Monument in Guardo, Spain

The Monument to the Miner (in Spanish: Monumento al Minero) is an architectural complex located in the town of Guardo, in Palencia, Spain. It is a 4 m-high bronze figure erected on a concrete pedestal that represents mining scenes. The complex, which is completed by a pond, was inaugurated in July 1975, and the sculpture is the work of the sculptor Jacinto Higueras Cátedra. It is a tribute to the figure of the miner and is considered the most emblematic monument of the town.

== History ==
In the early 1970s, the town council of Guardo, the most important town in the mining basin of Palencia, approved the construction of a monument to the figure of the miner, one of the most common jobs in the region which, thanks to coal mining, came to be of remarkable prosperity throughout the 20th century. The work was entrusted to the architect Antonio Espinosa. Espinosa commissioned the sculptor Jacinto Higueras Cátedra, a multifaceted creator from a family of great artistic tradition, to create the figure of a miner that would preside over the monument. In 1974, Higueras Cátedra designed the resin sketch of the figure of a miner, which was 4 m high and made of bronze, in the foundry of Ángel Lorca.

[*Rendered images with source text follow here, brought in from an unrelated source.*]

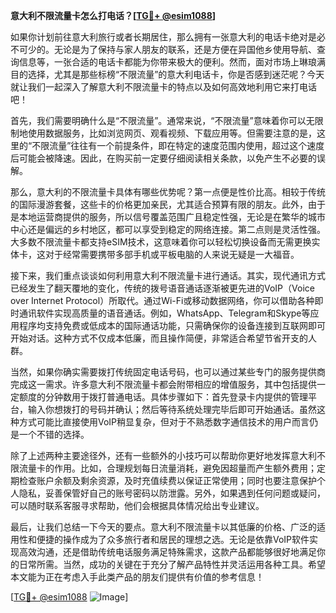 **意大利不限流量卡怎么打电话？[[TG💪+ @esim1088](https://t.me/s/esim1088)]**

如果你计划前往意大利旅行或者长期居住，那么拥有一张意大利的电话卡绝对是必不可少的。无论是为了保持与家人朋友的联系，还是方便在异国他乡使用导航、查询信息等，一张合适的电话卡都能为你带来极大的便利。然而，面对市场上琳琅满目的选择，尤其是那些标榜“不限流量”的意大利电话卡，你是否感到迷茫呢？今天就让我们一起深入了解意大利不限流量卡的特点以及如何高效地利用它来打电话吧！

首先，我们需要明确什么是“不限流量”。通常来说，“不限流量”意味着你可以无限制地使用数据服务，比如浏览网页、观看视频、下载应用等。但需要注意的是，这里的“不限流量”往往有一个前提条件，即在特定的速度范围内使用，超过这个速度后可能会被降速。因此，在购买前一定要仔细阅读相关条款，以免产生不必要的误解。

那么，意大利的不限流量卡具体有哪些优势呢？第一点便是性价比高。相较于传统的国际漫游套餐，这些卡的价格更加亲民，尤其适合预算有限的朋友。此外，由于是本地运营商提供的服务，所以信号覆盖范围广且稳定性强，无论是在繁华的城市中心还是偏远的乡村地区，都可以享受到稳定的网络连接。第二点则是灵活性强。大多数不限流量卡都支持eSIM技术，这意味着你可以轻松切换设备而无需更换实体卡，这对于经常需要携带多部手机或平板电脑的人来说无疑是一大福音。

接下来，我们重点谈谈如何利用意大利不限流量卡进行通话。其实，现代通讯方式已经发生了翻天覆地的变化，传统的拨号语音通话逐渐被更先进的VoIP（Voice over Internet Protocol）所取代。通过Wi-Fi或移动数据网络，你可以借助各种即时通讯软件实现高质量的语音通话。例如，WhatsApp、Telegram和Skype等应用程序均支持免费或低成本的国际通话功能，只需确保你的设备连接到互联网即可开始对话。这种方式不仅成本低廉，而且操作简便，非常适合希望节省开支的人群。

当然，如果你确实需要拨打传统固定电话号码，也可以通过某些专门的服务提供商完成这一需求。许多意大利不限流量卡都会附带相应的增值服务，其中包括提供一定额度的分钟数用于拨打普通电话。具体步骤如下：首先登录卡内提供的管理平台，输入你想拨打的号码并确认；然后等待系统处理完毕后即可开始通话。虽然这种方式可能比直接使用VoIP稍显复杂，但对于不熟悉数字通信技术的用户而言仍是一个不错的选择。

除了上述两种主要途径外，还有一些额外的小技巧可以帮助你更好地发挥意大利不限流量卡的作用。比如，合理规划每日流量消耗，避免因超量而产生额外费用；定期检查账户余额及剩余资源，及时充值续费以保证正常使用；同时也要注意保护个人隐私，妥善保管好自己的账号密码以防泄露。另外，如果遇到任何问题或疑问，可以随时联系客服寻求帮助，他们会根据具体情况给出专业建议。

最后，让我们总结一下今天的要点。意大利不限流量卡以其低廉的价格、广泛的适用性和便捷的操作成为了众多旅行者和居民的理想之选。无论是依靠VoIP软件实现高效沟通，还是借助传统电话服务满足特殊需求，这款产品都能够很好地满足你的日常所需。当然，成功的关键在于充分了解产品特性并灵活运用各种工具。希望本文能为正在考虑入手此类产品的朋友们提供有价值的参考信息！

[[TG💪+ @esim1088](https://t.me/s/esim1088) ![Image](https://i.postimg.cc/4NQfJmqS/Snipaste-2025-05-13-00-14-12.png)]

The concrete pond was built in 1975, and the stone reliefs with mining scenes that Higueras Cátedra had designed for the base of the figure were mounted. The last step of the work was the placement of the huge figure of the miner, which was done in June 1975.

The monument was inaugurated on July 14, 1975, in a ceremony presided over by Fernando Suárez González, who was Minister of Labor at the time, and the mayor of Guardo, Luis de Felipe. The inauguration was attended by a large number of people from the nearby towns of the Montaña Palentina.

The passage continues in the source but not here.